Because of the stoppage of drinking water supply people in the province have had to resort to finding unhealthy means as substitution.

Through Russian mediation, Kurdish-led authorities in northeastern Syria have been providing electricity to the Turkish-occupied areas in exchange for the flow of water. But Turkish-backed groups have continued tocut off the water, demanding higher levels of power.

On Saturday, August 22, an agreement was supposedly reached between Russia and Turkey to resume the flow of water, reported Kurdistan 24.net. But local sources say that, so far, no water has yet reached Hasakah city.

Turkey’s actions have received widespread condemnation. Numerous civil society organizations as well as the Syrian and Russian government authorities have criticised the move.

On Monday, August 24,  89 civil society organizations in a joint statement condemned Turkey’s deliberate shutting off of access to water for thousands of people, amid an increase in COVID-19 cases in northeast Syria.

“Sporadic water cuts have forced the population of Syria’s northeast to rely on unsafe alternatives, endangering their lives on top of their fight against COVID-19,” the organizations said in their common statement.

Syria’s Permanent Representative to the United Nations, Dr.
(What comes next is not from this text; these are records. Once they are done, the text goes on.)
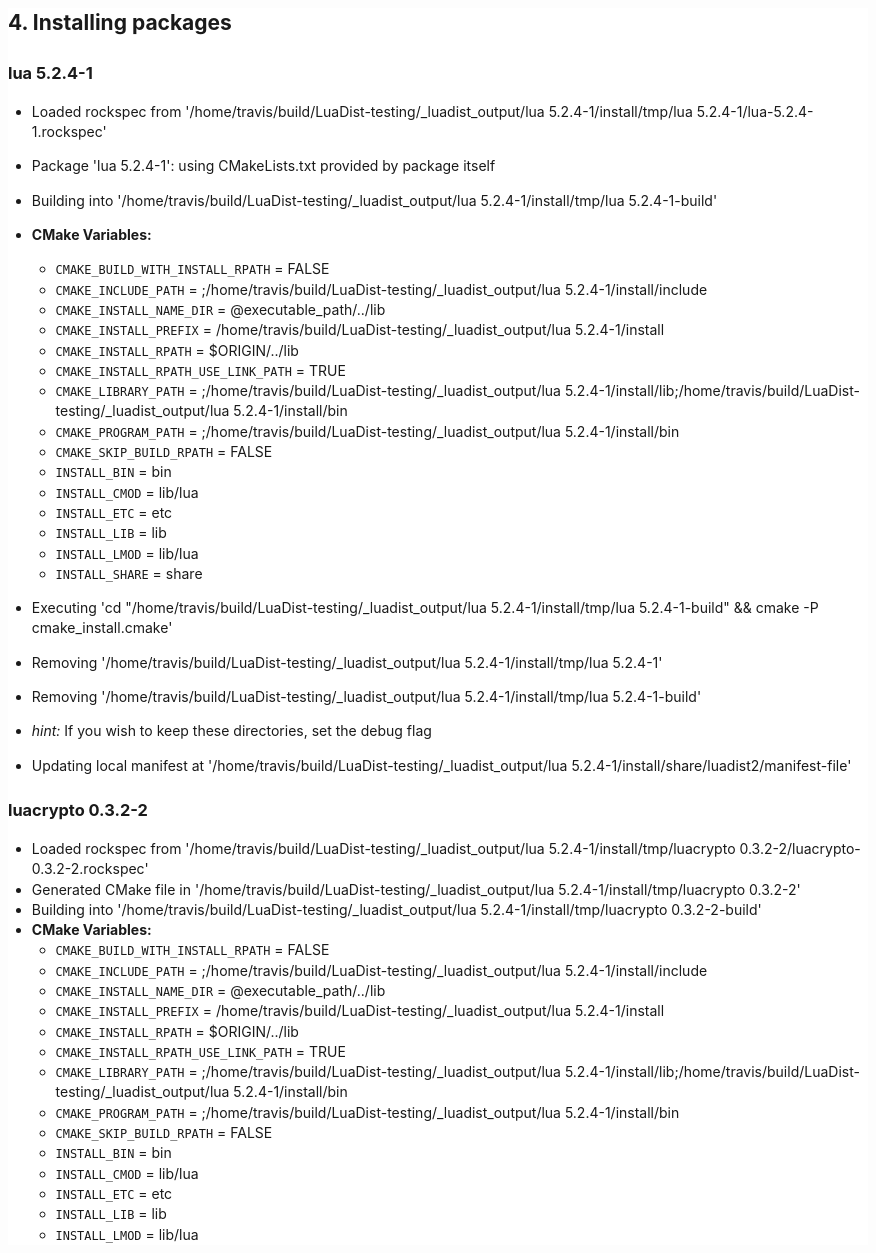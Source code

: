 ## 4. Installing packages


### lua 5.2.4-1
- Loaded rockspec from '/home/travis/build/LuaDist-testing/_luadist_output/lua 5.2.4-1/install/tmp/lua 5.2.4-1/lua-5.2.4-1.rockspec'
- Package 'lua 5.2.4-1': using CMakeLists.txt provided by package itself
- Building into '/home/travis/build/LuaDist-testing/_luadist_output/lua 5.2.4-1/install/tmp/lua 5.2.4-1-build'
- **CMake Variables:**
    - `CMAKE_BUILD_WITH_INSTALL_RPATH` = FALSE
    - `CMAKE_INCLUDE_PATH` = ;/home/travis/build/LuaDist-testing/_luadist_output/lua 5.2.4-1/install/include
    - `CMAKE_INSTALL_NAME_DIR` = @executable_path/../lib
    - `CMAKE_INSTALL_PREFIX` = /home/travis/build/LuaDist-testing/_luadist_output/lua 5.2.4-1/install
    - `CMAKE_INSTALL_RPATH` = $ORIGIN/../lib
    - `CMAKE_INSTALL_RPATH_USE_LINK_PATH` = TRUE
    - `CMAKE_LIBRARY_PATH` = ;/home/travis/build/LuaDist-testing/_luadist_output/lua 5.2.4-1/install/lib;/home/travis/build/LuaDist-testing/_luadist_output/lua 5.2.4-1/install/bin
    - `CMAKE_PROGRAM_PATH` = ;/home/travis/build/LuaDist-testing/_luadist_output/lua 5.2.4-1/install/bin
    - `CMAKE_SKIP_BUILD_RPATH` = FALSE
    - `INSTALL_BIN` = bin
    - `INSTALL_CMOD` = lib/lua
    - `INSTALL_ETC` = etc
    - `INSTALL_LIB` = lib
    - `INSTALL_LMOD` = lib/lua
    - `INSTALL_SHARE` = share
- Executing 'cd "/home/travis/build/LuaDist-testing/_luadist_output/lua 5.2.4-1/install/tmp/lua 5.2.4-1-build" && cmake -P cmake_install.cmake'
- Removing '/home/travis/build/LuaDist-testing/_luadist_output/lua 5.2.4-1/install/tmp/lua 5.2.4-1'
- Removing '/home/travis/build/LuaDist-testing/_luadist_output/lua 5.2.4-1/install/tmp/lua 5.2.4-1-build'

- *hint:* If you wish to keep these directories, set the debug flag
- Updating local manifest at '/home/travis/build/LuaDist-testing/_luadist_output/lua 5.2.4-1/install/share/luadist2/manifest-file'

### luacrypto 0.3.2-2
- Loaded rockspec from '/home/travis/build/LuaDist-testing/_luadist_output/lua 5.2.4-1/install/tmp/luacrypto 0.3.2-2/luacrypto-0.3.2-2.rockspec'
- Generated CMake file in '/home/travis/build/LuaDist-testing/_luadist_output/lua 5.2.4-1/install/tmp/luacrypto 0.3.2-2'
- Building into '/home/travis/build/LuaDist-testing/_luadist_output/lua 5.2.4-1/install/tmp/luacrypto 0.3.2-2-build'
- **CMake Variables:**
    - `CMAKE_BUILD_WITH_INSTALL_RPATH` = FALSE
    - `CMAKE_INCLUDE_PATH` = ;/home/travis/build/LuaDist-testing/_luadist_output/lua 5.2.4-1/install/include
    - `CMAKE_INSTALL_NAME_DIR` = @executable_path/../lib
    - `CMAKE_INSTALL_PREFIX` = /home/travis/build/LuaDist-testing/_luadist_output/lua 5.2.4-1/install
    - `CMAKE_INSTALL_RPATH` = $ORIGIN/../lib
    - `CMAKE_INSTALL_RPATH_USE_LINK_PATH` = TRUE
    - `CMAKE_LIBRARY_PATH` = ;/home/travis/build/LuaDist-testing/_luadist_output/lua 5.2.4-1/install/lib;/home/travis/build/LuaDist-testing/_luadist_output/lua 5.2.4-1/install/bin
    - `CMAKE_PROGRAM_PATH` = ;/home/travis/build/LuaDist-testing/_luadist_output/lua 5.2.4-1/install/bin
    - `CMAKE_SKIP_BUILD_RPATH` = FALSE
    - `INSTALL_BIN` = bin
    - `INSTALL_CMOD` = lib/lua
    - `INSTALL_ETC` = etc
    - `INSTALL_LIB` = lib
    - `INSTALL_LMOD` = lib/lua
Bashar Al-Jaafari, has urged the UN Chief Antonio Guterres to take immediate action in order to put an end to the “Turkish occupation’s  crime of cutting off water supplies” for more than a million Syrian citizens in and around Hasaka city.

On August 25, Hamouda Sabbagh, Speaker of the People’s Assembly in Syria called on the heads and members of parliaments in all international, regional and Arab parliamentary organizations to exert all forms of pressure on the Turkish regime to “immediately stop this heinous crime and deliver drinking water immediately to more than a million Syrian citizens in the city of Hasaka and its vicinity,” Syrian Arab News Agency reported.

Letter of HH Ignatius Aphrem II

Even earlier, on August 21, HH Ignatius Aphrem II, in a letter addressed to UN General Secretary, Antonio Guterres, urged UN and European Union intervention to “address immediately this calamity”. The Patriarch of Antioch and All the East called the situation a “humanitarian catastrophe”.

“For more than 10 days armed factions supported by the Turkish occupation have deliberately cut off water from the population, thus subjecting them, especially children, elderly and vulnerable people, to thirst and critical health conditions. This comes at a time when the spread of Covid-19 virus is taking its toll on the entire country,” the letter said. “Using water as a weapon…..is a barbaric act and a flagrant violation of fundamental human rights,” and it is “appropriate to characterize this humane act as a crime against humanity.”

A week has passed since but the weaponsation of water continues.

While Turkey professes support and solidarity with people in distant lands, most recently hosting militants from the Hamas group in a show of solidarity with the Palestinians, it finds no contradiction in denying as basic a right as water to people in the lands it occupies.  While President Recep Tayyip Erdoğan calls for supporting and defending the rights of Muslims across the world in places under his control people, overwhelmingly Muslim, are undergoing a humanitarian catastrophe. All entreaties and pleas for restoration of basic human rights have fallen on deaf years till now. The agony of Hasaka continues.